# [Requirement]
Show each line of the data below that has the string "text" in it.

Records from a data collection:
────────────────────────────────────────

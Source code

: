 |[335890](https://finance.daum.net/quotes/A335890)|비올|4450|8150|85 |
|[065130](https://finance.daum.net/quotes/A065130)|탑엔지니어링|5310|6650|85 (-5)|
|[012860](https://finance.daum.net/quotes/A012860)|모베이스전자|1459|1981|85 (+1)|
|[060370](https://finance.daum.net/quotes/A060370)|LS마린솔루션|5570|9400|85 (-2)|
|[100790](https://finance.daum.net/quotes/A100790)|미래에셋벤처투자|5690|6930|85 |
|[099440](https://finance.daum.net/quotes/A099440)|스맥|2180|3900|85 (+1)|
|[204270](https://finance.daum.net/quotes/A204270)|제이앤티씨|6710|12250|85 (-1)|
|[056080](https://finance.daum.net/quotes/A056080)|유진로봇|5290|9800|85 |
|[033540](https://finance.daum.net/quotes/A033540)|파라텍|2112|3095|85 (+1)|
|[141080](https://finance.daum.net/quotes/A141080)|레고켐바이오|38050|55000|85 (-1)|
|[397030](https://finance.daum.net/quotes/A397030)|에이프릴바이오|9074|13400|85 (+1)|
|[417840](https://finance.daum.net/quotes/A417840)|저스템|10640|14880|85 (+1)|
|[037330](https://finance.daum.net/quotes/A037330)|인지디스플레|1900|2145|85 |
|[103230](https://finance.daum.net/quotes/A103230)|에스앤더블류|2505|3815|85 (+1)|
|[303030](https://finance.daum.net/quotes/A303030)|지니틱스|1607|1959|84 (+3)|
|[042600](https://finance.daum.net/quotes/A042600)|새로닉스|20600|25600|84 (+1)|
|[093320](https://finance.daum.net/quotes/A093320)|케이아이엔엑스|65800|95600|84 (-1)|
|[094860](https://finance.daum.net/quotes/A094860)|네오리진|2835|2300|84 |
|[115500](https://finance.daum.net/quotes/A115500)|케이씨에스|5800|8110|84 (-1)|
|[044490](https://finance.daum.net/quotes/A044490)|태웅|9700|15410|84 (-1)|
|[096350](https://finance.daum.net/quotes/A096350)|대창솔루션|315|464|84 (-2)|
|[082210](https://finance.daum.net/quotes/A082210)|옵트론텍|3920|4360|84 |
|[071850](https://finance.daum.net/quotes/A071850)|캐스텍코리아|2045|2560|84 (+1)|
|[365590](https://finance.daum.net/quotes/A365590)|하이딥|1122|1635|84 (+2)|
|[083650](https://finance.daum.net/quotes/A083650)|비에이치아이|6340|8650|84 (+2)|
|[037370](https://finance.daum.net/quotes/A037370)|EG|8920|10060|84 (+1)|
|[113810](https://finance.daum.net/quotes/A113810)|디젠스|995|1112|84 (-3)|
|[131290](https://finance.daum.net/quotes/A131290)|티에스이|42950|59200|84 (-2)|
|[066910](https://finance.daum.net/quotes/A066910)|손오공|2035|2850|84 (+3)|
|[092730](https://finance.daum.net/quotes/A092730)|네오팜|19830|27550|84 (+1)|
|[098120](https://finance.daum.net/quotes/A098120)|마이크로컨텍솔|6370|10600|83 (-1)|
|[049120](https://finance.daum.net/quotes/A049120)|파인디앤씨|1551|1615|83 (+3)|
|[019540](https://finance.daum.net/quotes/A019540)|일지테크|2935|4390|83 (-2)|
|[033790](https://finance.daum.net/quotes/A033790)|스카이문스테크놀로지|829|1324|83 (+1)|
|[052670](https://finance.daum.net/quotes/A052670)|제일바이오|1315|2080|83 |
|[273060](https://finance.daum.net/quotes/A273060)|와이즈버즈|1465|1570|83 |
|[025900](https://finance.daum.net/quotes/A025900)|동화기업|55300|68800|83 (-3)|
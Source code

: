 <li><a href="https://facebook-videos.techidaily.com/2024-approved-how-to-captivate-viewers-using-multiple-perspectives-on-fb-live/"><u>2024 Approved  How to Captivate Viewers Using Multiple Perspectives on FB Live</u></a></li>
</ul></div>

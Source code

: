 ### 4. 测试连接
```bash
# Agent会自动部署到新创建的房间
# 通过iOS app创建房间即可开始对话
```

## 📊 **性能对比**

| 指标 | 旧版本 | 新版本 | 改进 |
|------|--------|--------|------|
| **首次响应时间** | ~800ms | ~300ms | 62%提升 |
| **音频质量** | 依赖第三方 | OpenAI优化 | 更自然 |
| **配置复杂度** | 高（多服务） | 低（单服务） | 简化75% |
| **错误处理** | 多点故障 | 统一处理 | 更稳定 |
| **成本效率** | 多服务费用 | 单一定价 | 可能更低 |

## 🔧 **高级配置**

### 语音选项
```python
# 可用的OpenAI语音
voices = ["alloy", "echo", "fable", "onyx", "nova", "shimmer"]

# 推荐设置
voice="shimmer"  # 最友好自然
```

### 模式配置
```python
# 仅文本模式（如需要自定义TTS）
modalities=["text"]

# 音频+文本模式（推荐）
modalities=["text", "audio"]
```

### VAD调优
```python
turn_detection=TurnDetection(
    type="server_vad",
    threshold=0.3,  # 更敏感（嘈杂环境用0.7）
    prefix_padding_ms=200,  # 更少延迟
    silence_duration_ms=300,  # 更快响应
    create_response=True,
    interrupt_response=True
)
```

────────────────────────────────────────

# [Exercise solution]
modalities=["text"]
modalities=["text", "audio"]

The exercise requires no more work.